[Collected data]
● ● ●
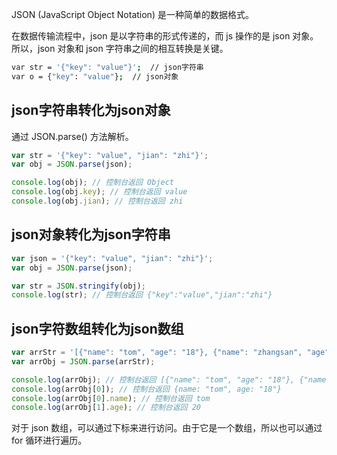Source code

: JSON (JavaScript Object Notation) 是一种简单的数据格式。

在数据传输流程中，json 是以字符串的形式传递的，而 js 操作的是 json 对象。所以，json 对象和 json 字符串之间的相互转换是关键。

```bash
var str = '{"key": "value"}';  // json字符串
var o = {"key": "value"};  // json对象
```

## json字符串转化为json对象

通过 JSON.parse() 方法解析。

```js
var str = '{"key": "value", "jian": "zhi"}';
var obj = JSON.parse(json);

console.log(obj); // 控制台返回 Object
console.log(obj.key); // 控制台返回 value
console.log(obj.jian); // 控制台返回 zhi
```

## json对象转化为json字符串

```js
var json = '{"key": "value", "jian": "zhi"}';
var obj = JSON.parse(json);

var str = JSON.stringify(obj);
console.log(str); // 控制台返回 {"key":"value","jian":"zhi"}
```

## json字符数组转化为json数组

```js
var arrStr = '[{"name": "tom", "age": "18"}, {"name": "zhangsan", "age": "20"}]';
var arrObj = JSON.parse(arrStr);

console.log(arrObj); // 控制台返回 [{"name": "tom", "age": "18"}, {"name": "zhangsan", "age": "20"}]
console.log(arrObj[0]); // 控制台返回 {name: "tom", age: "18"}
console.log(arrObj[0].name); // 控制台返回 tom
console.log(arrObj[1].age); // 控制台返回 20
```

对于 json 数组，可以通过下标来进行访问。由于它是一个数组，所以也可以通过 for 循环进行遍历。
● ● ●
● **TO DO**
Reproduce each entry exactly as written, but leave out the images.

● **REPLY**
Source code

: JSON (JavaScript Object Notation) 是一种简单的数据格式。

在数据传输流程中，json 是以字符串的形式传递的，而 js 操作的是 json 对象。所以，json 对象和 json 字符串之间的相互转换是关键。

```bash
var str = '{"key": "value"}';  // json字符串
var o = {"key": "value"};  // json对象
```

## json字符串转化为json对象

通过 JSON.parse() 方法解析。

```js
var str = '{"key": "value", "jian": "zhi"}';
var obj = JSON.parse(json);

console.log(obj); // 控制台返回 Object
console.log(obj.key); // 控制台返回 value
console.log(obj.jian); // 控制台返回 zhi
```

## json对象转化为json字符串

```js
var json = '{"key": "value", "jian": "zhi"}';
var obj = JSON.parse(json);

var str = JSON.stringify(obj);
console.log(str); // 控制台返回 {"key":"value","jian":"zhi"}
```

## json字符数组转化为json数组

```js
var arrStr = '[{"name": "tom", "age": "18"}, {"name": "zhangsan", "age": "20"}]';
var arrObj = JSON.parse(arrStr);

console.log(arrObj); // 控制台返回 [{"name": "tom", "age": "18"}, {"name": "zhangsan", "age": "20"}]
console.log(arrObj[0]); // 控制台返回 {name: "tom", age: "18"}
console.log(arrObj[0].name); // 控制台返回 tom
console.log(arrObj[1].age); // 控制台返回 20
```

对于 json 数组，可以通过下标来进行访问。由于它是一个数组，所以也可以通过 for 循环进行遍历。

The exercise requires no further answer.